### Your instructions
For each line of the data below that contains "summary", return that line.

### Data records
____

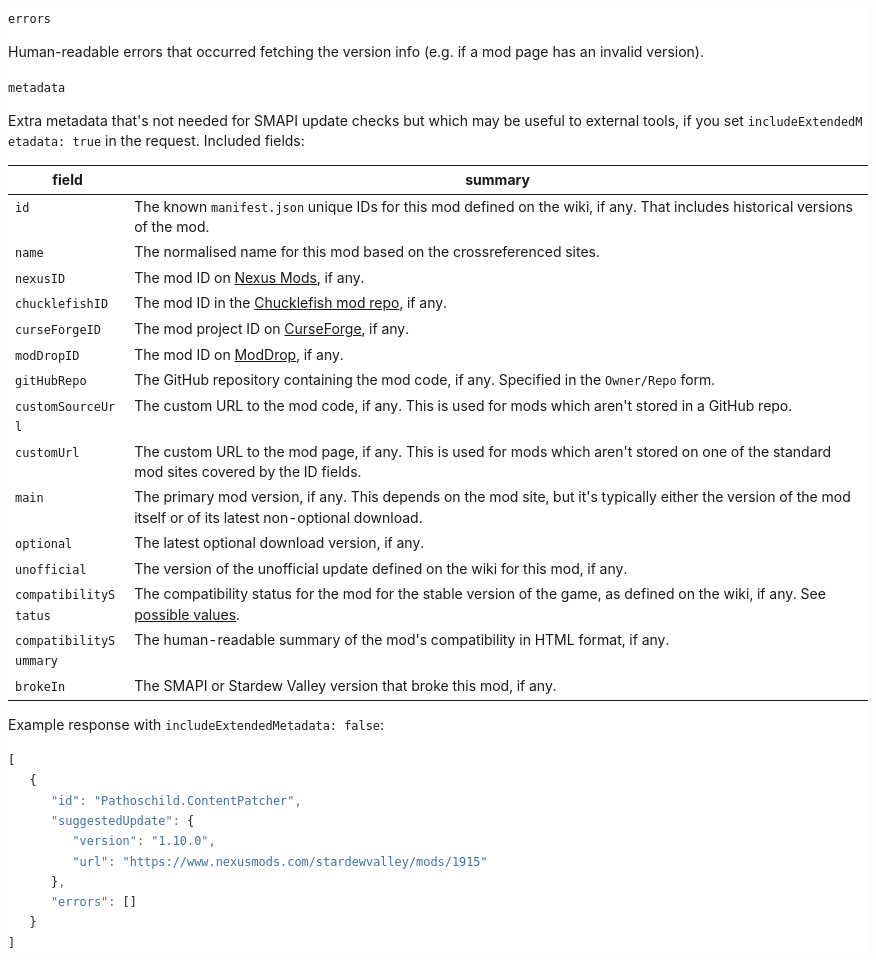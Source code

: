 </td>
</tr>

<tr>
<td><code>errors</code></td>
<td>

Human-readable errors that occurred fetching the version info (e.g. if a mod page has an invalid
version).

</td>
</tr>

<tr>
<td><code>metadata</code></td>
<td>

Extra metadata that's not needed for SMAPI update checks but which may be useful to external tools,
if you set `includeExtendedMetadata: true` in the request. Included fields:

field | summary
----- | -------
`id`  | The known `manifest.json` unique IDs for this mod defined on the wiki, if any. That includes historical versions of the mod.
`name` | The normalised name for this mod based on the crossreferenced sites.
`nexusID` | The mod ID on [Nexus Mods](https://www.nexusmods.com/stardewvalley/), if any.
`chucklefishID` | The mod ID in the [Chucklefish mod repo](https://community.playstarbound.com/resources/categories/stardew-valley.22/), if any.
`curseForgeID` | The mod project ID on [CurseForge](https://www.curseforge.com/stardewvalley), if any.
`modDropID` | The mod ID on [ModDrop](https://www.moddrop.com/stardew-valley), if any.
`gitHubRepo` | The GitHub repository containing the mod code, if any. Specified in the `Owner/Repo` form.
`customSourceUrl` | The custom URL to the mod code, if any. This is used for mods which aren't stored in a GitHub repo.
`customUrl` | The custom URL to the mod page, if any. This is used for mods which aren't stored on one of the standard mod sites covered by the ID fields.
`main` | The primary mod version, if any. This depends on the mod site, but it's typically either the version of the mod itself or of its latest non-optional download.
`optional` | The latest optional download version, if any.
`unofficial` | The version of the unofficial update defined on the wiki for this mod, if any.
`compatibilityStatus` | The compatibility status for the mod for the stable version of the game, as defined on the wiki, if any. See [possible values](https://github.com/Pathoschild/SMAPI/blob/develop/src/SMAPI.Toolkit/Framework/Clients/Wiki/WikiCompatibilityStatus.cs).
`compatibilitySummary` | The human-readable summary of the mod's compatibility in HTML format, if any.
`brokeIn` | The SMAPI or Stardew Valley version that broke this mod, if any.

</td>
</tr>
</table>

Example response with `includeExtendedMetadata: false`:
```js
[
   {
      "id": "Pathoschild.ContentPatcher",
      "suggestedUpdate": {
         "version": "1.10.0",
         "url": "https://www.nexusmods.com/stardewvalley/mods/1915"
      },
      "errors": []
   }
]
```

____

### Response below
field | summary
`compatibilitySummary` | The human-readable summary of the mod's compatibility in HTML format, if any.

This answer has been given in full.